Start of Information
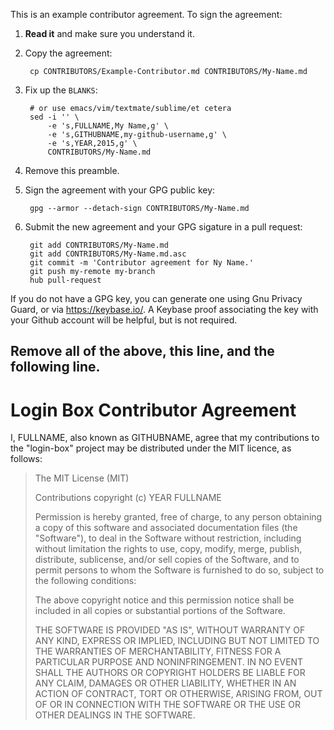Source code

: This is an example contributor agreement. To sign the agreement:

1. **Read it** and make sure you understand it.

2. Copy the agreement:

        cp CONTRIBUTORS/Example-Contributor.md CONTRIBUTORS/My-Name.md

3. Fix up the `BLANKS`:

        # or use emacs/vim/textmate/sublime/et cetera
        sed -i '' \
            -e 's,FULLNAME,My Name,g' \
            -e 's,GITHUBNAME,my-github-username,g' \
            -e 's,YEAR,2015,g' \
            CONTRIBUTORS/My-Name.md

4. Remove this preamble.

5. Sign the agreement with your GPG public key:

        gpg --armor --detach-sign CONTRIBUTORS/My-Name.md

6. Submit the new agreement and your GPG sigature in a pull request:

        git add CONTRIBUTORS/My-Name.md
        git add CONTRIBUTORS/My-Name.md.asc
        git commit -m 'Contributor agreement for Ny Name.'
        git push my-remote my-branch
        hub pull-request

If you do not have a GPG key, you can generate one using Gnu Privacy Guard, or via https://keybase.io/. A Keybase proof associating the key with your Github account will be helpful, but is not required.

Remove all of the above, this line, and the following line.
-----
# Login Box Contributor Agreement

I, FULLNAME, also known as GITHUBNAME, agree that my contributions to the "login-box" project may be distributed under the MIT licence, as follows:

>The MIT License (MIT)
>
>Contributions copyright (c) YEAR FULLNAME
>
>Permission is hereby granted, free of charge, to any person obtaining a copy
>of this software and associated documentation files (the "Software"), to deal
>in the Software without restriction, including without limitation the rights
>to use, copy, modify, merge, publish, distribute, sublicense, and/or sell
>copies of the Software, and to permit persons to whom the Software is
>furnished to do so, subject to the following conditions:
>
>The above copyright notice and this permission notice shall be included in
>all copies or substantial portions of the Software.
>
>THE SOFTWARE IS PROVIDED "AS IS", WITHOUT WARRANTY OF ANY KIND, EXPRESS OR
>IMPLIED, INCLUDING BUT NOT LIMITED TO THE WARRANTIES OF MERCHANTABILITY,
>FITNESS FOR A PARTICULAR PURPOSE AND NONINFRINGEMENT. IN NO EVENT SHALL THE
>AUTHORS OR COPYRIGHT HOLDERS BE LIABLE FOR ANY CLAIM, DAMAGES OR OTHER
>LIABILITY, WHETHER IN AN ACTION OF CONTRACT, TORT OR OTHERWISE, ARISING FROM,
>OUT OF OR IN CONNECTION WITH THE SOFTWARE OR THE USE OR OTHER DEALINGS IN
>THE SOFTWARE.
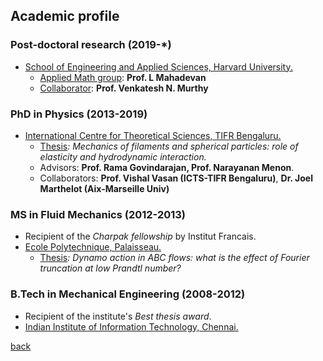 ## [](#header-2)Academic profile
### [](#header-3) Post-doctoral research (2019-*)
* [School of Engineering and Applied Sciences, Harvard University.](http://www.seas.harvard.edu)
	- [Applied Math group](https://www.seas.harvard.edu/softmat/): **Prof. L Mahadevan**
    - [Collaborator](https://vnmurthylab.org): **Prof. Venkatesh N. Murthy**

### [](#header-3) PhD in Physics (2013-2019)
* [International Centre for Theoretical Sciences, TIFR Bengaluru.](http://www.icts.res.in)
	- [Thesis](https://drive.google.com/file/d/18Jo4n4aU79etWbhs4fPXq2DOnauR8BoI/view?usp=sharing)_: Mechanics of filaments and spherical particles: role of elasticity and hydrodynamic interaction._
	- Advisors: **Prof. Rama Govindarajan, Prof. Narayanan Menon**.
    - Collaborators: **Prof. Vishal Vasan (ICTS-TIFR Bengaluru)**, **Dr. Joel Marthelot (Aix-Marseille Univ)**

### [](#header-3) MS in Fluid Mechanics (2012-2013)
* Recipient of the _Charpak fellowship_ by Institut Francais.
* [Ecole Polytechnique, Palaisseau.](https://www.polytechnique.edu)
	- [Thesis](https://drive.google.com/file/d/191LhINv_6u4mhgZZgJZj5BbPv4PT4iYS/view?usp=sharing)_: Dynamo action in ABC flows: what is the effect of Fourier truncation at low Prandtl number?_
    
### [](#header-3) B.Tech in Mechanical Engineering (2008-2012)
* Recipient of the institute's _Best thesis award_.
* [Indian Institute of Information Technology, Chennai.](https://www.iiitdm.ac.in)

[back](./)
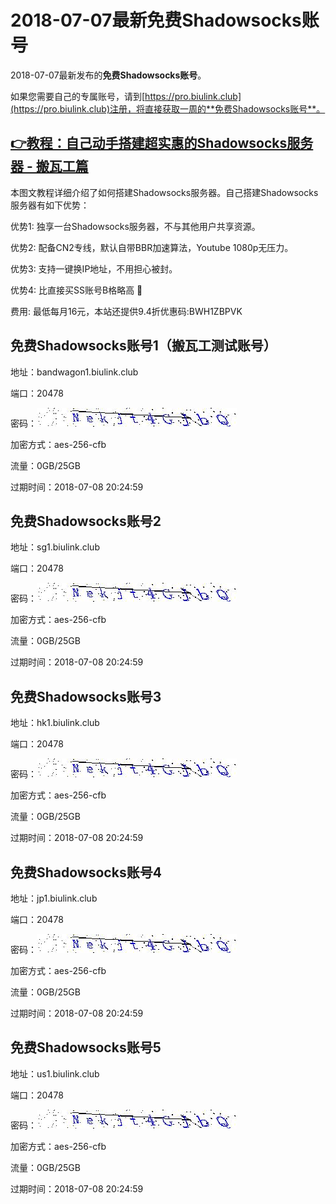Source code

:# 2018-07-07最新**免费Shadowsocks账号**

2018-07-07最新发布的**免费Shadowsocks账号**。

如果您需要自己的专属账号，请到[https://pro.biulink.club](https://pro.biulink.club)注册，将直接获取一周的**免费Shadowsocks账号**。

## [👉教程：自己动手搭建超实惠的Shadowsocks服务器 - 搬瓦工篇](https://github.com/Biulink/ShadowsocksTutorials/blob/master/%E6%95%99%E6%82%A8%E8%87%AA%E5%B7%B1%E5%8A%A8%E6%89%8B%E6%90%AD%E5%BB%BA%E8%B6%85%E5%AE%9E%E6%83%A0%E7%9A%84Shadowsocks%E6%9C%8D%E5%8A%A1%E5%99%A8%20-%20%E6%90%AC%E7%93%A6%E5%B7%A5%E7%AF%87.md)
  
  本图文教程详细介绍了如何搭建Shadowsocks服务器。自己搭建Shadowsocks服务器有如下优势：

  优势1: 独享一台Shadowsocks服务器，不与其他用户共享资源。

  优势2: 配备CN2专线，默认自带BBR加速算法，Youtube 1080p无压力。

  优势3: 支持一键换IP地址，不用担心被封。

  优势4: 比直接买SS账号B格略高 🙂

  费用: 最低每月16元，本站还提供9.4折优惠码:BWH1ZBPVK  
## 免费Shadowsocks账号1（搬瓦工测试账号）

地址：bandwagon1.biulink.club

端口：20478

密码：![免费Shadowsocks账号密码](../password/0a9e0298-64ad-4935-b30d-f5d22fe15b84.jpg)

加密方式：aes-256-cfb

流量：0GB/25GB

过期时间：2018-07-08 20:24:59

## 免费Shadowsocks账号2

地址：sg1.biulink.club

端口：20478

密码：![免费Shadowsocks账号密码](../password/0a9e0298-64ad-4935-b30d-f5d22fe15b84.jpg)

加密方式：aes-256-cfb

流量：0GB/25GB

过期时间：2018-07-08 20:24:59

## 免费Shadowsocks账号3

地址：hk1.biulink.club

端口：20478

密码：![免费Shadowsocks账号密码](../password/0a9e0298-64ad-4935-b30d-f5d22fe15b84.jpg)

加密方式：aes-256-cfb

流量：0GB/25GB

过期时间：2018-07-08 20:24:59

## 免费Shadowsocks账号4

地址：jp1.biulink.club

端口：20478

密码：![免费Shadowsocks账号密码](../password/0a9e0298-64ad-4935-b30d-f5d22fe15b84.jpg)

加密方式：aes-256-cfb

流量：0GB/25GB

过期时间：2018-07-08 20:24:59

## 免费Shadowsocks账号5

地址：us1.biulink.club

端口：20478

密码：![免费Shadowsocks账号密码](../password/0a9e0298-64ad-4935-b30d-f5d22fe15b84.jpg)

加密方式：aes-256-cfb

流量：0GB/25GB

过期时间：2018-07-08 20:24:59


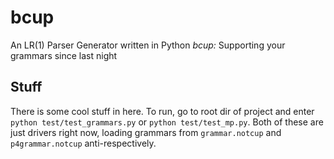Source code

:# bcup
An LR(1) Parser Generator written in Python
*bcup:* Supporting your grammars since last night

## Stuff
There is some cool stuff in here. To run, go to root dir of project and enter
`python test/test_grammars.py` or `python test/test_mp.py`. Both of these are
just drivers right now, loading grammars from `grammar.notcup` and
`p4grammar.notcup` anti-respectively.
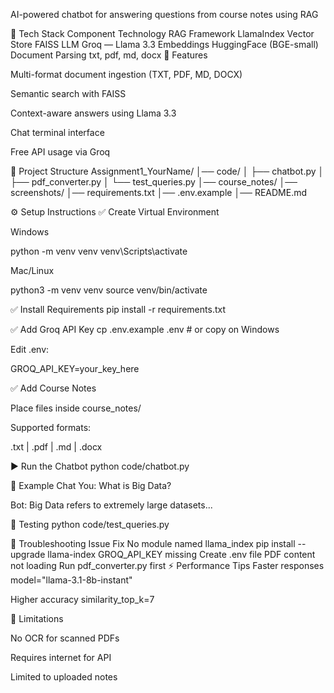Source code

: AI-powered chatbot for answering questions from course notes using RAG

🧠 Tech Stack
Component	Technology
RAG Framework	LlamaIndex
Vector Store	FAISS
LLM	Groq — Llama 3.3
Embeddings	HuggingFace (BGE-small)
Document Parsing	txt, pdf, md, docx
🚀 Features

Multi-format document ingestion (TXT, PDF, MD, DOCX)

Semantic search with FAISS

Context-aware answers using Llama 3.3

Chat terminal interface

Free API usage via Groq

📂 Project Structure
Assignment1_YourName/
│── code/
│   ├── chatbot.py
│   ├── pdf_converter.py
│   └── test_queries.py
│── course_notes/
│── screenshots/
│── requirements.txt
│── .env.example
│── README.md

⚙️ Setup Instructions
✅ Create Virtual Environment

Windows

python -m venv venv
venv\Scripts\activate


Mac/Linux

python3 -m venv venv
source venv/bin/activate

✅ Install Requirements
pip install -r requirements.txt

✅ Add Groq API Key
cp .env.example .env   # or copy on Windows


Edit .env:

GROQ_API_KEY=your_key_here

✅ Add Course Notes

Place files inside course_notes/

Supported formats:

.txt | .pdf | .md | .docx

▶️ Run the Chatbot
python code/chatbot.py

🎤 Example Chat
You: What is Big Data?

Bot: Big Data refers to extremely large datasets...

🧪 Testing
python code/test_queries.py

🔧 Troubleshooting
Issue	Fix
No module named llama_index	pip install --upgrade llama-index
GROQ_API_KEY missing	Create .env file
PDF content not loading	Run pdf_converter.py first
⚡ Performance Tips
Faster responses
model="llama-3.1-8b-instant"

Higher accuracy
similarity_top_k=7

📌 Limitations

No OCR for scanned PDFs

Requires internet for API

Limited to uploaded notes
End of Information
Problem description: Scan the records above for the word "files" and return every line where it occurs.

Output of the exercise:
>of this software and associated documentation files (the "Software"), to deal
Place files inside course_notes/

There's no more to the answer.